▶ WORK ITEM
Once the line containing "during the 1960s, and" is found, retype it and each line after it through the last entry below, word for word, and nothing else.

▶ PROVIDED INFORMATION
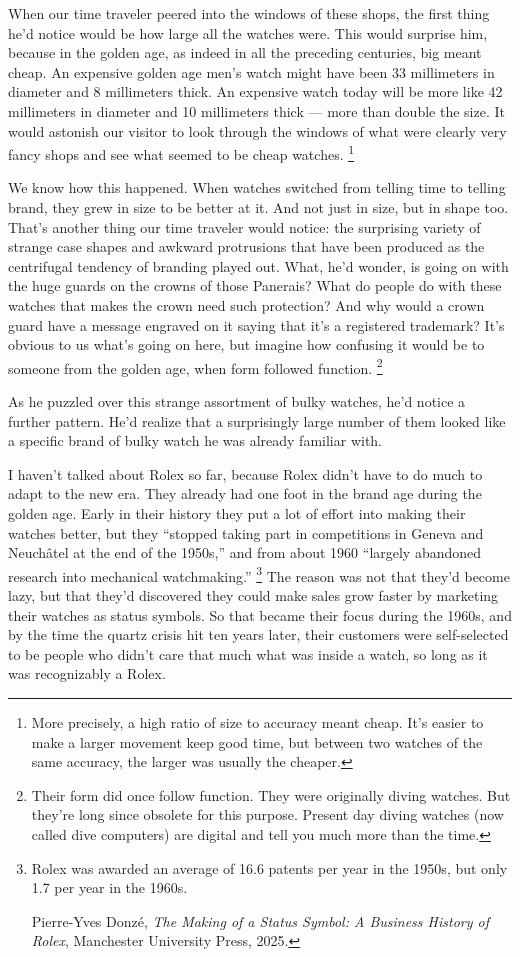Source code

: When our time traveler peered into the windows of these shops, the first
thing he'd notice would be how large all the watches were. This would
surprise him, because in the golden age, as indeed in all the preceding
centuries, big meant cheap. An expensive golden age men's watch might
have been 33 millimeters in diameter and 8 millimeters thick. An
expensive watch today will be more like 42 millimeters in diameter and
10 millimeters thick --- more than double the size. It would astonish
our visitor to look through the windows of what were clearly very fancy
shops and see what seemed to be cheap watches. \footnote{More precisely, a high ratio of size to accuracy meant cheap.
It's easier to make a larger movement keep good time, but between two
watches of the same accuracy, the larger was usually the cheaper.}

We know how this happened. When watches switched from telling time to
telling brand, they grew in size to be better at it. And not just in
size, but in shape too. That's another thing our time traveler would
notice: the surprising variety of strange case shapes and awkward
protrusions that have been produced as the centrifugal tendency of
branding played out. What, he'd wonder, is going on with the huge guards
on the crowns of those Panerais? What do people do with these watches
that makes the crown need such protection? And why would a crown guard
have a message engraved on it saying that it's a registered trademark?
It's obvious to us what's going on here, but imagine how confusing it
would be to someone from the golden age, when form followed function.
\footnote{Their form did once follow function. They were originally
diving watches. But they're long since obsolete for this purpose.
Present day diving watches (now called dive computers) are digital and
tell you much more than the time.}

As he puzzled over this strange assortment of bulky watches, he'd notice
a further pattern. He'd realize that a surprisingly large number of them
looked like a specific brand of bulky watch he was already familiar
with.

I haven't talked about Rolex so far, because Rolex didn't have to do
much to adapt to the new era. They already had one foot in the brand age
during the golden age. Early in their history they put a lot of effort
into making their watches better, but they ``stopped taking part in
competitions in Geneva and Neuchâtel at the end of the 1950s,'' and from
about 1960 ``largely abandoned research into mechanical watchmaking.''
\footnote{Rolex was awarded an average of 16.6 patents per year in the
1950s, but only 1.7 per year in the 1960s.

Pierre-Yves Donzé, \emph{The Making of a Status Symbol: A Business
History of Rolex}, Manchester University Press, 2025.} The reason was not that they'd become lazy,
but that they'd discovered they could make sales grow faster by
marketing their watches as status symbols. So that became their focus
during the 1960s, and by the time the quartz crisis hit ten years later,
their customers were self-selected to be people who didn't care that
much what was inside a watch, so long as it was recognizably a Rolex.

▶ REPLY
during the 1960s, and by the time the quartz crisis hit ten years later,
their customers were self-selected to be people who didn't care that
much what was inside a watch, so long as it was recognizably a Rolex.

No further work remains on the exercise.